I’ve been solid busy with some big projects that have required my full attention this week. On Monday and Tuesday I was speaking to an International Consumer Insight Summit. They wanted to know all about….you guessed it, netnography, and that presentation gave me a great opportunity to develop some of my thinking about online community marketing and eTribes.
eTribes is a term I coined early on as a sort of abbreviation term, but now that I’ve worked with it, I am finding that it really can mean something significant and important about online tribes. Calling them tribes rather than communities is an important move for me, because tribes connotes an anthropological view that is different from the sociological view connoted by the term communities.

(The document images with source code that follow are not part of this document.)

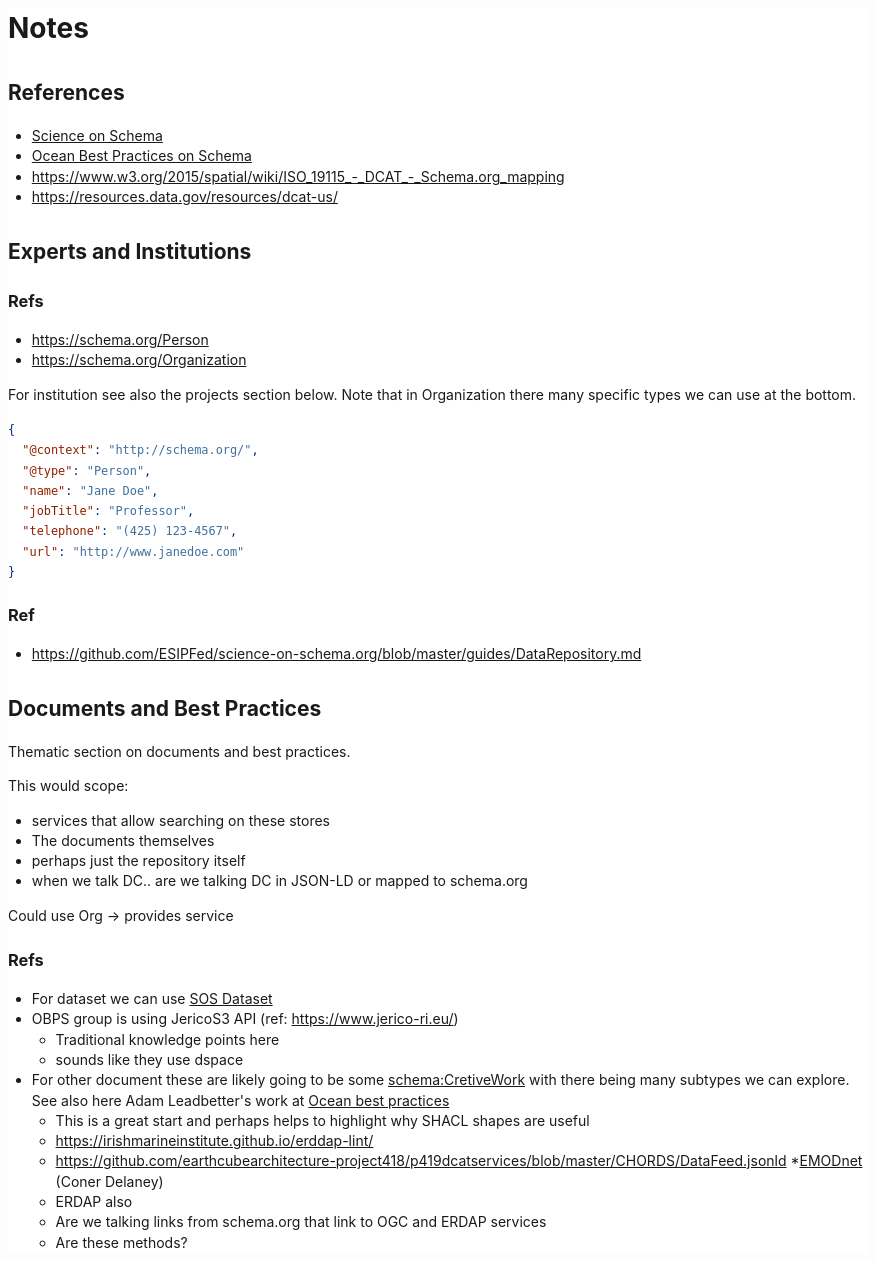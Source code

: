 # Notes

## References

* [Science on Schema](https://github.com/ESIPFed/science-on-schema.org//)
* [Ocean Best Practices on Schema](https://github.com/adamml/ocean-best-practices-on-schema)
* https://www.w3.org/2015/spatial/wiki/ISO_19115_-_DCAT_-_Schema.org_mapping
* https://resources.data.gov/resources/dcat-us/

## Experts and Institutions

### Refs

* https://schema.org/Person
* https://schema.org/Organization

For institution see also the projects section below.  Note that in Organization there 
many specific types we can use at the bottom.

```json
{
  "@context": "http://schema.org/",
  "@type": "Person",
  "name": "Jane Doe",
  "jobTitle": "Professor",
  "telephone": "(425) 123-4567",
  "url": "http://www.janedoe.com"
}
```

### Ref
* https://github.com/ESIPFed/science-on-schema.org/blob/master/guides/DataRepository.md
  
## Documents and Best Practices

Thematic section on documents and best practices.  

This would scope:

* services that allow searching on these stores
* The documents themselves
* perhaps just the repository itself
* when we talk DC..  are we talking DC in JSON-LD or mapped to schema.org

Could use Org -> provides service

### Refs

* For dataset we can use [SOS Dataset](https://github.com/ESIPFed/science-on-schema.org/blob/master/guides/Dataset.md)
* OBPS group is using JericoS3 API (ref:  https://www.jerico-ri.eu/)
  * Traditional knowledge points here
  * sounds like they use dspace  
* For other document these are likely going to be some [schema:CretiveWork](https://schema.org/CreativeWork) with there being many subtypes we can explore.   See also here Adam Leadbetter's work at [Ocean best practices](https://github.com/adamml/ocean-best-practices-on-schema)
  * This is a great start and perhaps helps to highlight why SHACL shapes are useful
  * https://irishmarineinstitute.github.io/erddap-lint/ 
  * https://github.com/earthcubearchitecture-project418/p419dcatservices/blob/master/CHORDS/DataFeed.jsonld
*[EMODnet](https://emodnet.eu/en)  (Coner Delaney)
  * ERDAP also
  * Are we talking links from schema.org that link to OGC and ERDAP services 
  * Are these methods?  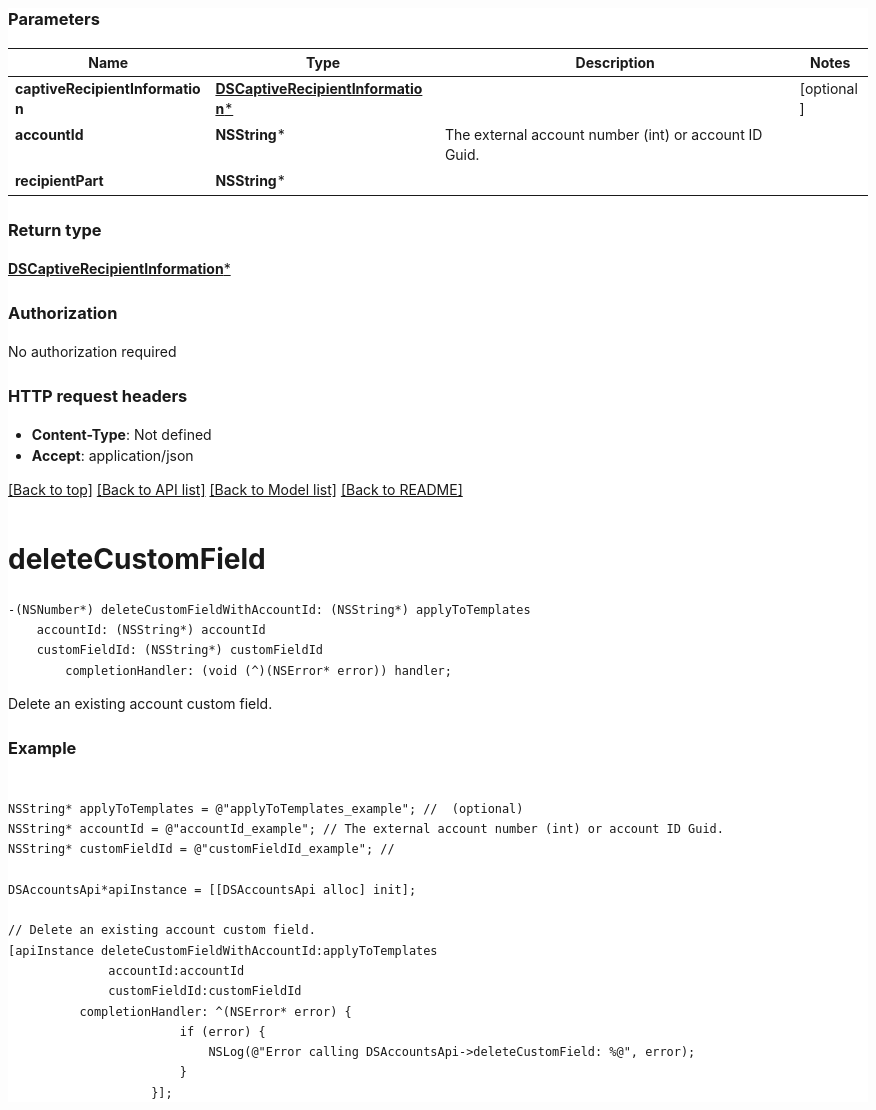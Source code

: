 ### Parameters

Name | Type | Description  | Notes
------------- | ------------- | ------------- | -------------
 **captiveRecipientInformation** | [**DSCaptiveRecipientInformation***](DSCaptiveRecipientInformation*.md)|  | [optional] 
 **accountId** | **NSString***| The external account number (int) or account ID Guid. | 
 **recipientPart** | **NSString***|  | 

### Return type

[**DSCaptiveRecipientInformation***](DSCaptiveRecipientInformation.md)

### Authorization

No authorization required

### HTTP request headers

 - **Content-Type**: Not defined
 - **Accept**: application/json

[[Back to top]](#) [[Back to API list]](../README.md#documentation-for-api-endpoints) [[Back to Model list]](../README.md#documentation-for-models) [[Back to README]](../README.md)

# **deleteCustomField**
```objc
-(NSNumber*) deleteCustomFieldWithAccountId: (NSString*) applyToTemplates
    accountId: (NSString*) accountId
    customFieldId: (NSString*) customFieldId
        completionHandler: (void (^)(NSError* error)) handler;
```

Delete an existing account custom field.

### Example 
```objc

NSString* applyToTemplates = @"applyToTemplates_example"; //  (optional)
NSString* accountId = @"accountId_example"; // The external account number (int) or account ID Guid.
NSString* customFieldId = @"customFieldId_example"; // 

DSAccountsApi*apiInstance = [[DSAccountsApi alloc] init];

// Delete an existing account custom field.
[apiInstance deleteCustomFieldWithAccountId:applyToTemplates
              accountId:accountId
              customFieldId:customFieldId
          completionHandler: ^(NSError* error) {
                        if (error) {
                            NSLog(@"Error calling DSAccountsApi->deleteCustomField: %@", error);
                        }
                    }];
```
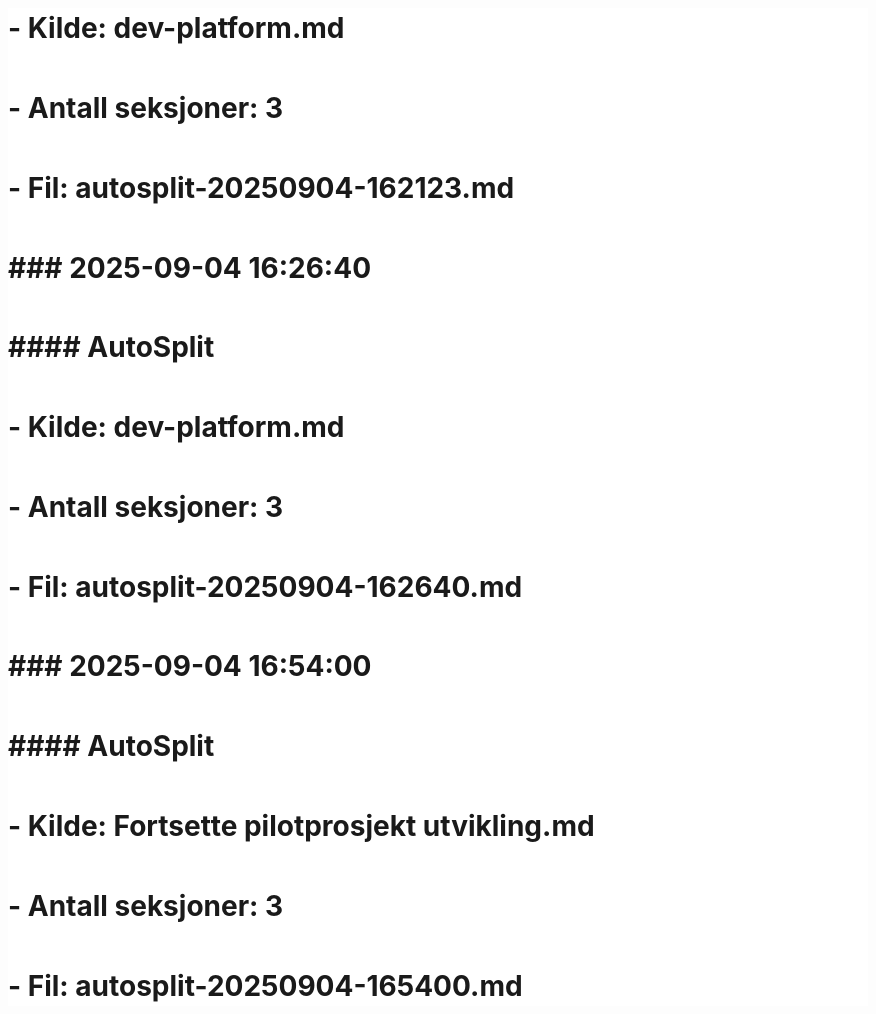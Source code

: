 # \- Kilde: dev-platform.md

# \- Antall seksjoner: 3

# \- Fil: autosplit-20250904-162123.md

#

#

#

#

# \### 2025-09-04 16:26:40

# \#### AutoSplit

# \- Kilde: dev-platform.md

# \- Antall seksjoner: 3

# \- Fil: autosplit-20250904-162640.md

#

#

#

#

# \### 2025-09-04 16:54:00

# \#### AutoSplit

# \- Kilde: Fortsette pilotprosjekt utvikling.md

# \- Antall seksjoner: 3

# \- Fil: autosplit-20250904-165400.md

One of the assertions in that presentation is that the “E” in eTribes can stand for “Emergent.” I argued that eTribes spring up organically, naturally, by themselves. They don’t need to be prompted, seeded, or activated. But for many companies, the idea of seeding and creating “their” communities is extremely tempting. Doing so makes online community fit into the familiar C3 model (command and control consumers). It makes online community much less of a threat, an unknown.
It’s like a light goes on in the boardroom: “Oh yeah,” someone says. “We fence them in, we moderate them, and then they won’t criticize us and say bad things about us.” And when they ask questions that are relevant only to them, they still get some answers. Voila, instant voice of the consumer. We knew they thought the same way we did.
Companies, you want to control you consumers better. But in this Brave Net(worked) World, you’ve already lost control.
That raises a big question for me. Is there a difference between the kind of “community” or tribe you get in a “community” that is created or sponsored by a website and the one you get emerging spontaneously, implicitly motivated and flowering on its own.
Communispace is a fascinating company that pays people $10 a month to form an artifically constructed brand community (and yes, they use the brand community terminology). They sell “private” (as in gated and controlled) online communities. Every consumer is fully identified and accountable. “Bad” (non-participating) members are bumped off. Messages are moderated. Communispace act sas the buffer zone between the world of real consumers and the corporate customers.
They’ve been quite successful selling companies this model. And why not? It’s neat, it’s clean, it’s controlled. The “wild west” (as someone at the consumer insight summit called it) of eTribes is tamed and its threat contained (and there are real threats). But I wonder exactly what it is they are selling. Is this really a tribe? Does it have the hallmarks of genuine community? Or is this a dolled up panel–still valuable, but not really a community after all?
Is anyone aware of any solid research that might shed some light on these questions?